I want to touch on something that my colleague, Mr. Falk, had mentioned earlier. I think we have a shared background of being in business. In business, data is key to everything. For small businesses, medium-sized businesses, large-sized businesses, data is your most important point. You're never going to grow without accurate and timely data.
It always baffles me as why municipally, provincially, and federally it's such a challenge for governments to deal with this data issue, because companies deal with it on a multi-billion dollar scale every day and control it and utilize it to their advantage to help grow their businesses.
My first question is for Mr. Egan or Mr. Cheliak.

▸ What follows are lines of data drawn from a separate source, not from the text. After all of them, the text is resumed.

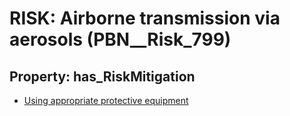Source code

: # RISK: __Airborne transmission via aerosols__ (PBN__Risk_799)

## Property: has_RiskMitigation

* [Using appropriate protective equipment](PBN__RiskMitigation_1093)

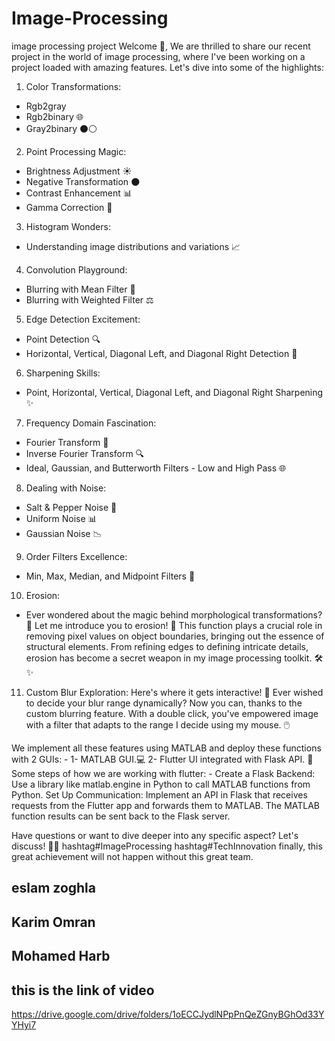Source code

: # Image-Processing
image processing project
Welcome 👋, We are thrilled to share our recent project in the world of image processing, where I've been working on a project loaded with amazing features. Let's dive into some of the highlights:
1. Color Transformations:
 - Rgb2gray
 - Rgb2binary 🌐
 - Gray2binary ⚫⚪
2. Point Processing Magic:
 - Brightness Adjustment ☀
 - Negative Transformation 🌑
 - Contrast Enhancement 📊
 - Gamma Correction 🌌
3. Histogram Wonders:
 - Understanding image distributions and variations 📈
4. Convolution Playground:
 - Blurring with Mean Filter 🔄
 - Blurring with Weighted Filter ⚖
5. Edge Detection Excitement:
 - Point Detection 🔍
 - Horizontal, Vertical, Diagonal Left, and Diagonal Right Detection 📏
6. Sharpening Skills:
 - Point, Horizontal, Vertical, Diagonal Left, and Diagonal Right Sharpening ✨
7. Frequency Domain Fascination:
 - Fourier Transform 🔄
 - Inverse Fourier Transform 🔍
 - Ideal, Gaussian, and Butterworth Filters - Low and High Pass 🌐
8. Dealing with Noise:
 - Salt & Pepper Noise 🧂
 - Uniform Noise 📊
 - Gaussian Noise 📉
9. Order Filters Excellence:
 - Min, Max, Median, and Midpoint Filters 🔄
10. Erosion:
 - Ever wondered about the magic behind morphological transformations? 🤔 Let me introduce you to erosion! 🌊 This function plays a crucial role in removing pixel values on object boundaries, bringing out the essence of structural elements. From refining edges to defining intricate details, erosion has become a secret weapon in my image processing toolkit. 🛠️✨
11. Custom Blur Exploration:
Here's where it gets interactive! 🎨 Ever wished to decide your blur range dynamically? Now you can, thanks to the custom blurring feature. With a double click, you've empowered image with a filter that adapts to the range I decide using my mouse. 🖱️

We implement all these features using MATLAB and deploy these functions with 2 GUIs: -
1-    MATLAB GUI.💻
2-    Flutter UI integrated with Flask API. 📱
Some steps of how we are working with flutter: -
Create a Flask Backend:
Use a library like matlab.engine in Python to call MATLAB functions from Python.
Set Up Communication:
Implement an API in Flask that receives requests from the Flutter app and forwards them to MATLAB.
The MATLAB function results can be sent back to the Flask server.

Have questions or want to dive deeper into any specific aspect? Let's discuss! 🚀🤓 hashtag#ImageProcessing hashtag#TechInnovation
finally, this great achievement will not happen without this great team.
## eslam zoghla
## Karim Omran
## Mohamed Harb

## this is the link of video
https://drive.google.com/drive/folders/1oECCJydlNPpPnQeZGnyBGhOd33YYHyi7
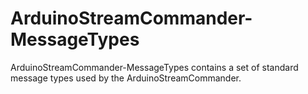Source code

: # ArduinoStreamCommander-MessageTypes
ArduinoStreamCommander-MessageTypes contains a set of standard message types used by the ArduinoStreamCommander.

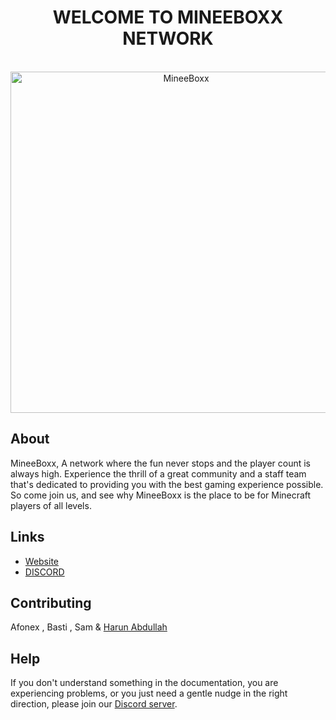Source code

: <div align="center">
	<h1><strong>WELCOME TO MINEEBOXX NETWORK</strong></h1>
	<br />
		<a href="https://discord.gg/JVjbPCGkkH"><img src="https://i.ibb.co/4jRYG4h/mb.png" width="546" alt="MineeBoxx" /></a>
	<br />

 	


</div>

## About

MineeBoxx, A network where the fun never stops and the player count is always high. Experience the thrill of a great community and a staff team that's dedicated to providing you with the best gaming experience possible. So come join us, and see why MineeBoxx is the place to be for Minecraft players of all levels.

## Links

- [Website]
- [DISCORD]

## Contributing

Afonex , Basti , Sam & [Harun Abdullah](https://discord.com/users/941207098434416700)

## Help

If you don't understand something in the documentation, you are experiencing problems, or you just need a gentle nudge in the right direction, please join our [Discord server][discord].

[website]: https://mineeboxx.xyz
[discord]: https://discord.gg/JVjbPCGkkH
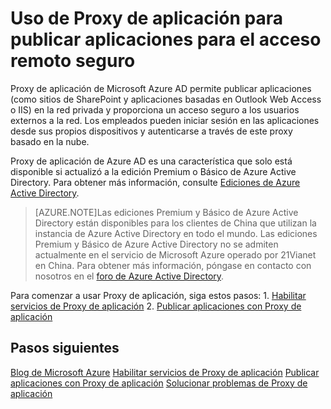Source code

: <properties 
	pageTitle="Uso de Proxy de aplicación para publicar aplicaciones para el acceso remoto seguro" 
	description="En este tema se explica cómo publicar aplicaciones (como sitios de SharePoint y aplicaciones basadas en Outlook Web Access o IIS) en la red privada y se proporciona un acceso seguro a los usuarios externos a la red." 
	services="active-directory" 
	documentationCenter="" 
	authors="Justinha" 
	manager="TerryLan" 
	editor="LisaToft"/>

<tags 
	ms.service="active-directory" 
	ms.workload="infrastructure-services" 
	ms.tgt_pltfrm="na" 
	ms.devlang="na" 
	ms.topic="article" 
	ms.date="05/04/2015" 
	ms.author="Justinha"/>


# Uso de Proxy de aplicación para publicar aplicaciones para el acceso remoto seguro

Proxy de aplicación de Microsoft Azure AD permite publicar aplicaciones (como sitios de SharePoint y aplicaciones basadas en Outlook Web Access o IIS) en la red privada y proporciona un acceso seguro a los usuarios externos a la red. Los empleados pueden iniciar sesión en las aplicaciones desde sus propios dispositivos y autenticarse a través de este proxy basado en la nube.

Proxy de aplicación de Azure AD es una característica que solo está disponible si actualizó a la edición Premium o Básico de Azure Active Directory. Para obtener más información, consulte [Ediciones de Azure Active Directory](active-directory-editions).

> [AZURE.NOTE]Las ediciones Premium y Básico de Azure Active Directory están disponibles para los clientes de China que utilizan la instancia de Azure Active Directory en todo el mundo. Las ediciones Premium y Básico de Azure Active Directory no se admiten actualmente en el servicio de Microsoft Azure operado por 21Vianet en China. Para obtener más información, póngase en contacto con nosotros en el [foro de Azure Active Directory](http://feedback.azure.com/forums/169401-azure-active-directory).

Para comenzar a usar Proxy de aplicación, siga estos pasos: 1. [Habilitar servicios de Proxy de aplicación](https://msdn.microsoft.com/library/azure/dn768214.aspx) 2. [Publicar aplicaciones con Proxy de aplicación](https://msdn.microsoft.com/library/azure/dn768220.aspx)

## Pasos siguientes

[Blog de Microsoft Azure](http://azure.microsoft.com/blog/) [Habilitar servicios de Proxy de aplicación](https://msdn.microsoft.com/library/azure/dn768214.aspx) [Publicar aplicaciones con Proxy de aplicación](https://msdn.microsoft.com/library/azure/dn768220.aspx) [Solucionar problemas de Proxy de aplicación](https://msdn.microsoft.com/library/azure/dn768218.aspx)
 

<!---HONumber=July15_HO4-->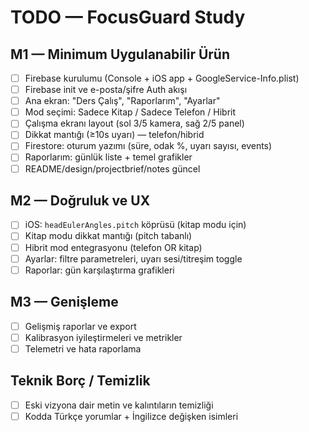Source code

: # TODO — FocusGuard Study

## M1 — Minimum Uygulanabilir Ürün
- [ ] Firebase kurulumu (Console + iOS app + GoogleService-Info.plist)
- [ ] Firebase init ve e-posta/şifre Auth akışı
- [ ] Ana ekran: "Ders Çalış", "Raporlarım", "Ayarlar"
- [ ] Mod seçimi: Sadece Kitap / Sadece Telefon / Hibrit
- [ ] Çalışma ekranı layout (sol 3/5 kamera, sağ 2/5 panel)
- [ ] Dikkat mantığı (≥10s uyarı) — telefon/hibrid
- [ ] Firestore: oturum yazımı (süre, odak %, uyarı sayısı, events)
- [ ] Raporlarım: günlük liste + temel grafikler
- [ ] README/design/projectbrief/notes güncel

## M2 — Doğruluk ve UX
- [ ] iOS: `headEulerAngles.pitch` köprüsü (kitap modu için)
- [ ] Kitap modu dikkat mantığı (pitch tabanlı)
- [ ] Hibrit mod entegrasyonu (telefon OR kitap)
- [ ] Ayarlar: filtre parametreleri, uyarı sesi/titreşim toggle
- [ ] Raporlar: gün karşılaştırma grafikleri

## M3 — Genişleme
- [ ] Gelişmiş raporlar ve export
- [ ] Kalibrasyon iyileştirmeleri ve metrikler
- [ ] Telemetri ve hata raporlama

## Teknik Borç / Temizlik
- [ ] Eski vizyona dair metin ve kalıntıların temizliği
- [ ] Kodda Türkçe yorumlar + İngilizce değişken isimleri
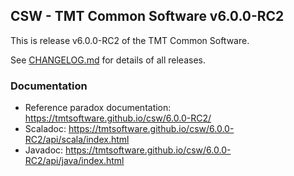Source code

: ## CSW - TMT Common Software v6.0.0-RC2

This is release v6.0.0-RC2 of the TMT Common Software.

See [CHANGELOG.md](CHANGELOG.md) for details of all releases.


### Documentation
- Reference paradox documentation: https://tmtsoftware.github.io/csw/6.0.0-RC2/
- Scaladoc: https://tmtsoftware.github.io/csw/6.0.0-RC2/api/scala/index.html
- Javadoc: https://tmtsoftware.github.io/csw/6.0.0-RC2/api/java/index.html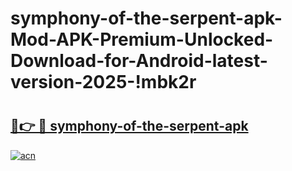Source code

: # symphony-of-the-serpent-apk-Mod-APK-Premium-Unlocked-Download-for-Android-latest-version-2025-!mbk2r

# <h2><a href="https://2fg3re.esa.edu.pl?title=symphony-of-the-serpent-apk&ref=mbk2r">🔗👉 🔴 symphony-of-the-serpent-apk</a></h2>

[![acn](https://github.com/user-attachments/assets/0f9c940e-d8b0-45ae-aac7-cd30a18b3e1c)](https://2fg3re.esa.edu.pl?title=symphony-of-the-serpent-apk&ref=mbk2r)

Do you believe that an independent agency like the U.S. Energy Information Administration would be a more appropriate tool to deal with data collection on a Canadian scale? This would be a made-in-Canada approach to dealing with data collection across the energy spectrum. It would ensure not only that we're getting the appropriate data in a timely manner, but also that we're able to utilize that data to make conscious decisions about how our energy strategy moves forward over the next 10, 20, 30, 40 years. It would take into account the fact that we have provincial jurisdictions that we need to recognize and honour, and that to give that broad, overarching support to the provinces, we need to have a unified approach to data, one that recognizes that industries from across the spectrum will benefit from having accurate and timely data, and that we are not pitting one part of the energy sector against the other, but allowing all of them to flourish through the use of appropriate data.